Third, estimated impacts on enrollment and persistence rates generated by the full 2005-08sample
are similar to those generated by the 2005-06 sample. Figures A.11 and A.12 confirm this, replicating Figures 5 and 6 for the larger sample.



 The two sets of figures look quite similar. As a whole,
this evidence suggests a fairly stable impact of the scholarship on enrollment, persistence and
graduation.
Table A.3 tests the robustness of our central results to a variety of alternative specifications.
Panel A replicates our default local linear regression specification for a variety of bandwidths,
beginning with the Imbens-Kalyaramanan optimal bandwidth. In the 2005-06 sample, that optimal bandwidth is about 14 for enrollment outcomes and about 10 for persistence and graduation
outcomes, hence our choice of 12 as the default bandwidth in earlier tables. The magnitude and
statistical significant of these estimates are generally quite robust to these changes in the bandwidth.
Panel B replicates our default specification, using a bandwidth of 12, with three variations.

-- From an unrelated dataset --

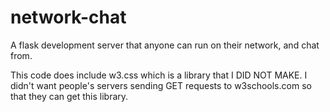 # network-chat
A flask development server that anyone can run on their network, and chat from.


This code does include w3.css which is a library that I DID NOT MAKE. I didn't want people's servers sending GET requests to
w3schools.com so that they can get this library.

First, we include school district by high school class fixed effects to account for the fact that the
18
eligibility threshold differs by district and class. This has very little impact on the estimates. Second, we include demographic controls, which also change the estimates very little. Third, we run
a doughnut hole regression in which we exclude students exactly on the boundary, because of the
small amount of bunching observed in the running variable. This actually increases the magnitude of our enrollment and graduation estimates by roughly a percentage point, suggesting that
the mild bunching was, if anything, causing us to underestimate the impacts of the scholarship.
Finally, panel C fits quadratic, cubic and quartic polynomials on either side of the threshold, using
the entire sample and a rectangular kernel. This yields similar estimates to those generated by the
local linear regression used as our default specification.
As a final piece of evidence, Figure 7 exploits as a placebo test data from the high school class
of 2004, the one cohort in our data that graduated prior to the scholarship’s existence. In panel A,
we see no evidence of a discontinuity in Adams college enrollment for the class of 2004, compared
to the previously observed clear discontinuity for the classes of 2005-06. Similarly, panel B shows
that students below the threshold have similar six-year graduation rates across the three classes,
whereas students above the threshold in 2005-06 have lower rates than such students in 2004. That
the discontinuities in enrollment and graduation appear only in the years when the scholarship
existed strengthens the case that it is due to the policy itself and not other unobserved factors.
Panel A also highlights that the magnitude of the enrollment impact is large even for students
somewhat far from the threshold. Our regression discontinuity estimates, as well as those based
on difference-in-difference calculations following Figure 7,



 suggest that the Adams Scholarship
induced about 1,000 additional students to enroll in in-state public colleges. IPEDS data reported
by Massachusetts’ public colleges themselves confirms this. Figure 8 plots the reported freshman
enrollment across all Massachusetts public four-year colleges, both for all students and for those
from Massachusetts. There is a clear trend break in 2005, when the Adams Scholarship begins,
due entirely to increased numbers of Massachusetts freshman and of magnitude nearly identical
to our estimate. This implies that the additional students induced into in-state public colleges
did not crowd out other students, instead simply adding to each campus at most a few hundred
students who would not otherwise have enrolled there.